Historical LandscapesThe Four Types of Historic Landscapes

The Four Types of Historic Landscapes

The documentation and preservation of historical landscapes represents a relatively new and frequently misunderstood branch of the preservation movement. Many historic landscapes are being lost before their significance is recognized. Historic landscapes are important because often they provide context for historic buildings and structures. But historic landscapes can also exist without historic buildings, or can consist of larger cultural landscapes that encompass dozens or even hundreds of structures and entire communities.

 

Historic and cultural landscapes are part of the story of place played out on the landscape. Not only do they tell us about our history, the reading of these landscapes can speak volumes about the unwritten history including social patterns and our relationship with our environment. Through the recognition and preservation of historic landscapes, we can better understand culture (our own as well as others), gain a sense of continuity and context in time and place, and achieve a new appreciation for the land itself.

Part of the 1875 Bird’s Eye View of Salt Lake City with Pioneer Park in the center. From the Library of Congress. Included in the Pioneer Park Cultural Landscape Report.

But what exactly is a historic and cultural landscape? According to The Cultural Landscape Foundation’s website, “Cultural landscapes can range from thousands of acres of rural land to homesteads with small front yards. They can be man-made expressions of visual and spatial relationships that include grand estates, farmlands, public gardens and parks, college campuses, cemeteries, scenic highways, and industrial sites.”

Because historic landscapes can range so greatly both in terms of scale and their individual evolutions they can be hard to identify. It helps to be able to break them down into categories. The following are the four types of historic landscapes have been defined by the National Park Service (Preservation Brief 36).

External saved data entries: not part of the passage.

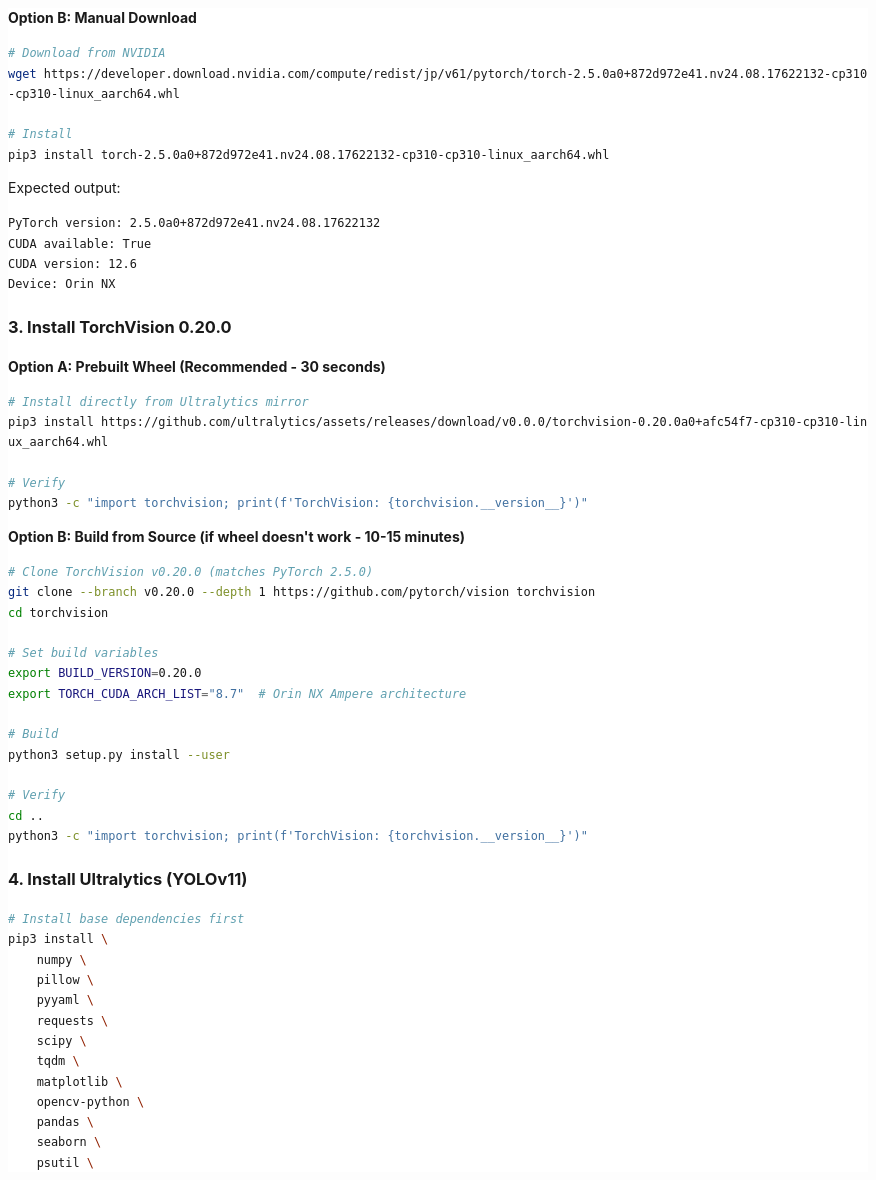 
**Option B: Manual Download**

```bash
# Download from NVIDIA
wget https://developer.download.nvidia.com/compute/redist/jp/v61/pytorch/torch-2.5.0a0+872d972e41.nv24.08.17622132-cp310-cp310-linux_aarch64.whl

# Install
pip3 install torch-2.5.0a0+872d972e41.nv24.08.17622132-cp310-cp310-linux_aarch64.whl
```

Expected output:
```
PyTorch version: 2.5.0a0+872d972e41.nv24.08.17622132
CUDA available: True
CUDA version: 12.6
Device: Orin NX
```

### 3. Install TorchVision 0.20.0

**Option A: Prebuilt Wheel (Recommended - 30 seconds)**

```bash
# Install directly from Ultralytics mirror
pip3 install https://github.com/ultralytics/assets/releases/download/v0.0.0/torchvision-0.20.0a0+afc54f7-cp310-cp310-linux_aarch64.whl

# Verify
python3 -c "import torchvision; print(f'TorchVision: {torchvision.__version__}')"
```

**Option B: Build from Source (if wheel doesn't work - 10-15 minutes)**

```bash
# Clone TorchVision v0.20.0 (matches PyTorch 2.5.0)
git clone --branch v0.20.0 --depth 1 https://github.com/pytorch/vision torchvision
cd torchvision

# Set build variables
export BUILD_VERSION=0.20.0
export TORCH_CUDA_ARCH_LIST="8.7"  # Orin NX Ampere architecture

# Build
python3 setup.py install --user

# Verify
cd ..
python3 -c "import torchvision; print(f'TorchVision: {torchvision.__version__}')"
```

### 4. Install Ultralytics (YOLOv11)

```bash
# Install base dependencies first
pip3 install \
    numpy \
    pillow \
    pyyaml \
    requests \
    scipy \
    tqdm \
    matplotlib \
    opencv-python \
    pandas \
    seaborn \
    psutil \
```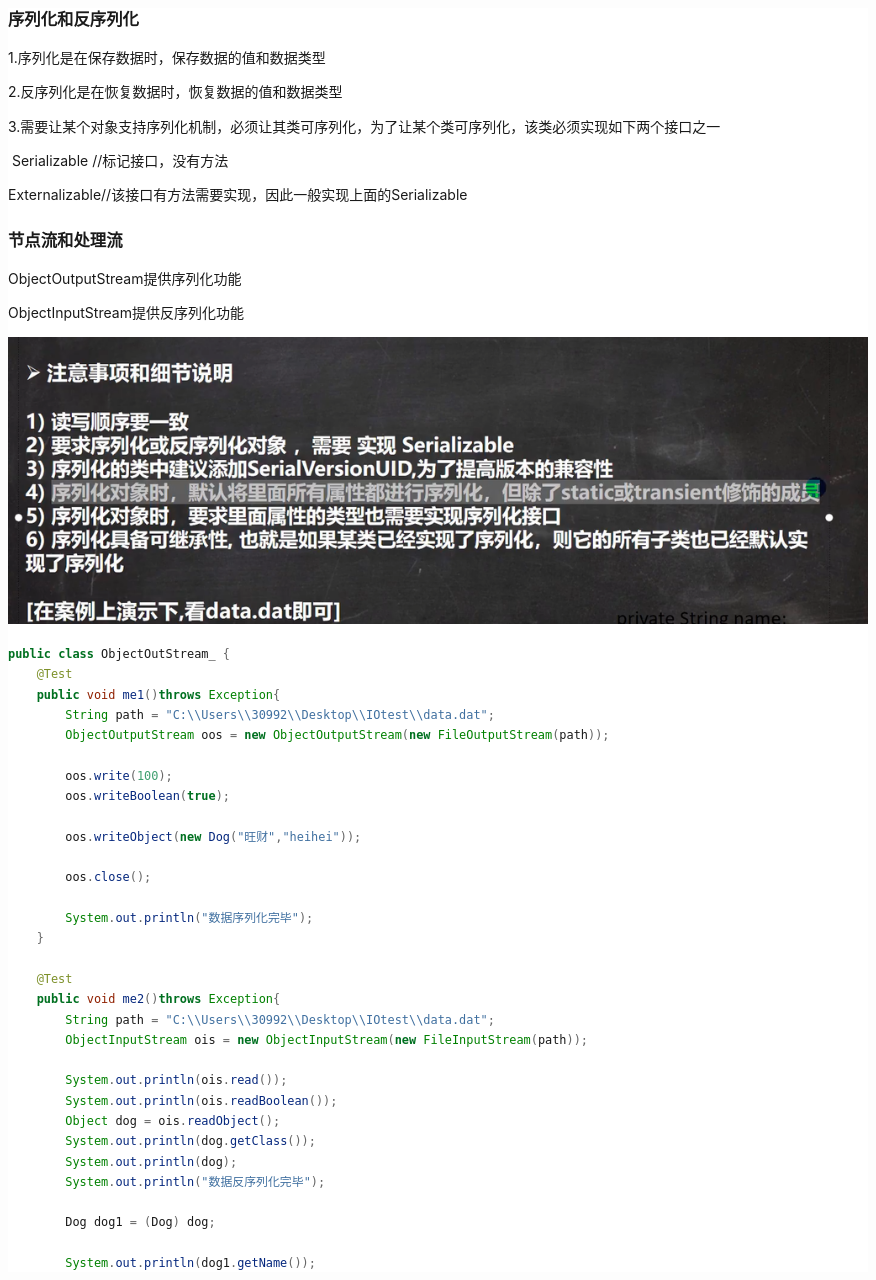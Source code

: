 ###  序列化和反序列化

1.序列化是在保存数据时，保存数据的值和数据类型

2.反序列化是在恢复数据时，恢复数据的值和数据类型

3.需要让某个对象支持序列化机制，必须让其类可序列化，为了让某个类可序列化，该类必须实现如下两个接口之一

​	Serializable //标记接口，没有方法

​	Externalizable//该接口有方法需要实现，因此一般实现上面的Serializable

### 节点流和处理流

ObjectOutputStream提供序列化功能

ObjectInputStream提供反序列化功能

![image-20231023143430673](./../picture/image-20231023143430673.png)

```java
public class ObjectOutStream_ {
    @Test
    public void me1()throws Exception{
        String path = "C:\\Users\\30992\\Desktop\\IOtest\\data.dat";
        ObjectOutputStream oos = new ObjectOutputStream(new FileOutputStream(path));

        oos.write(100);
        oos.writeBoolean(true);

        oos.writeObject(new Dog("旺财","heihei"));

        oos.close();

        System.out.println("数据序列化完毕");
    }

    @Test
    public void me2()throws Exception{
        String path = "C:\\Users\\30992\\Desktop\\IOtest\\data.dat";
        ObjectInputStream ois = new ObjectInputStream(new FileInputStream(path));

        System.out.println(ois.read());
        System.out.println(ois.readBoolean());
        Object dog = ois.readObject();
        System.out.println(dog.getClass());
        System.out.println(dog);
        System.out.println("数据反序列化完毕");

        Dog dog1 = (Dog) dog;

        System.out.println(dog1.getName());
```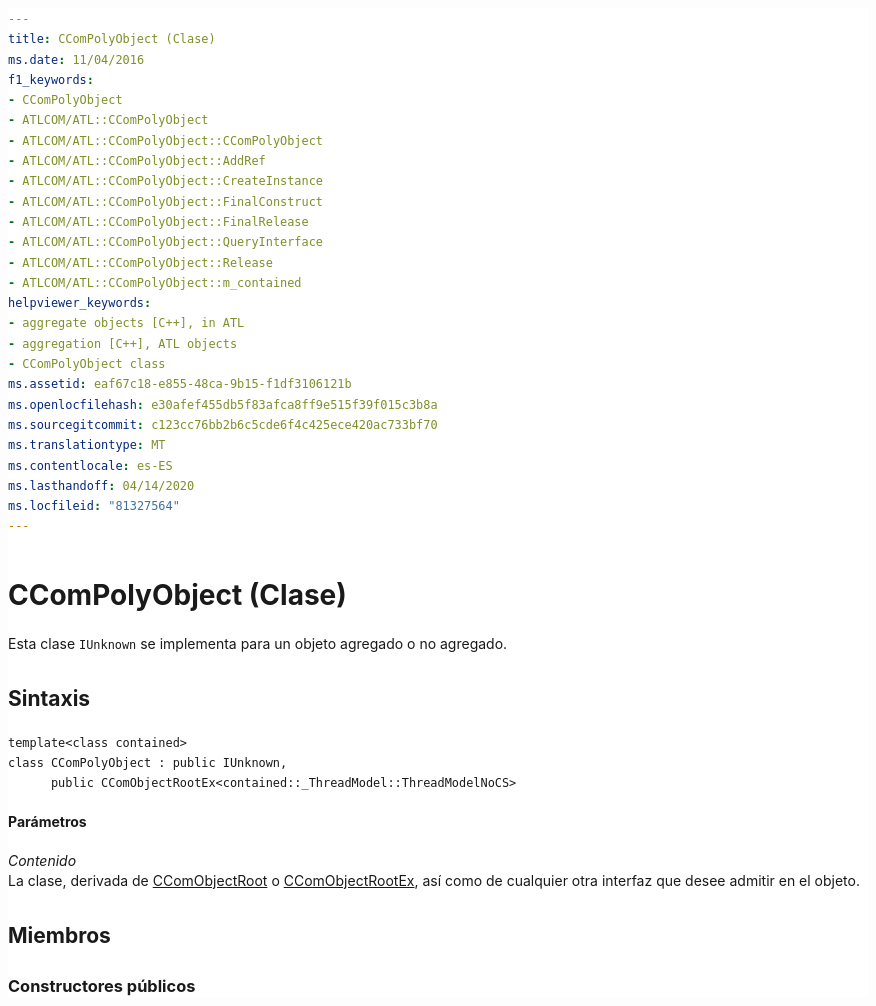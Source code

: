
 ```yaml
---
title: CComPolyObject (Clase)
ms.date: 11/04/2016
f1_keywords:
- CComPolyObject
- ATLCOM/ATL::CComPolyObject
- ATLCOM/ATL::CComPolyObject::CComPolyObject
- ATLCOM/ATL::CComPolyObject::AddRef
- ATLCOM/ATL::CComPolyObject::CreateInstance
- ATLCOM/ATL::CComPolyObject::FinalConstruct
- ATLCOM/ATL::CComPolyObject::FinalRelease
- ATLCOM/ATL::CComPolyObject::QueryInterface
- ATLCOM/ATL::CComPolyObject::Release
- ATLCOM/ATL::CComPolyObject::m_contained
helpviewer_keywords:
- aggregate objects [C++], in ATL
- aggregation [C++], ATL objects
- CComPolyObject class
ms.assetid: eaf67c18-e855-48ca-9b15-f1df3106121b
ms.openlocfilehash: e30afef455db5f83afca8ff9e515f39f015c3b8a
ms.sourcegitcommit: c123cc76bb2b6c5cde6f4c425ece420ac733bf70
ms.translationtype: MT
ms.contentlocale: es-ES
ms.lasthandoff: 04/14/2020
ms.locfileid: "81327564"
---
```

# <a name="ccompolyobject-class"></a>CComPolyObject (Clase)

Esta clase `IUnknown` se implementa para un objeto agregado o no agregado.

## <a name="syntax"></a>Sintaxis

```
template<class contained>
class CComPolyObject : public IUnknown,
      public CComObjectRootEx<contained::_ThreadModel::ThreadModelNoCS>
```

#### <a name="parameters"></a>Parámetros

*Contenido*<br/>
La clase, derivada de [CComObjectRoot](../../atl/reference/ccomobjectroot-class.md) o [CComObjectRootEx](../../atl/reference/ccomobjectrootex-class.md), así como de cualquier otra interfaz que desee admitir en el objeto.

## <a name="members"></a>Miembros

### <a name="public-constructors"></a>Constructores públicos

1. Historic Designed Landscape

A landscape that was consciously designed or laid out by a landscape architect, master gardener, architect, or horticulturist according to design principles, or an amateur gardener working in a recognized style or tradition. The landscape may be associated with a significant person(s), trend, or event in landscape architecture; or illustrate an important development in the theory and practice of landscape architecture. Aesthetic values play a significant role in designed landscapes. Examples include parks, campuses, and estates.

Freeway Park, designed by Lawrence Halprin, in Seattle Washington, is an excellent example of a Historic Designed Landscape. Photo by Shalae Larsen.

2. Historic Vernacular Landscape

A landscape that evolved through use by the people whose activities or occupancy shaped that landscape. Through social or cultural attitudes of an individual, family or a community, the landscape reflects the physical, biological, and cultural character of those everyday lives. Function plays a significant role in vernacular landscapes. They can be a single property such as a farm or a collection of properties such as a district of historic farms along a river valley. Examples include rural villages, industrial complexes, and agricultural landscapes.

The former Ogden Union Stockyards is an example of a Historic Vernacular Landscape. Io LandArch completed a (Historic American Landscape Survey) HALS documentation of the site in 2014.Photo courtesy of Weber State University Special Collections.

3. Historic Site

A landscape significant for its association with a historic event, activity, or person. Examples include battlefields and president’s house properties.

Promontory Point is an example of a Historic Site, associated with a historic event. Here the Golden Spike was driven in the spring of 1869, marking the completion of the Transcontinental Railroad. Incidentally this historic site was recently elevated to a National Historic Park in anticipation of the 2019 sesquicentennial anniversary.

4. Ethnographic Landscape

A landscape containing a variety of natural and cultural resources that associated people define as heritage resources. Examples are contemporary settlements, religious sacred sites and massive geological structures. Small plant communities, animals, subsistence and ceremonial grounds are often components.

Mesa Verde National Park in Colorado is an example of an Ethnographic Landscape. Photo by Tonya Randall.

The first step in documenting and potentially saving historic landscapes is being able to identify them. By understanding the criteria by which they are categorized, you get a sense for what characteristics and features to note when looking at landscapes that might be considered historic. In future blog posts, I’ll discuss common methods for identification and recording of historic landscapes, as well as appropriate treatments for them!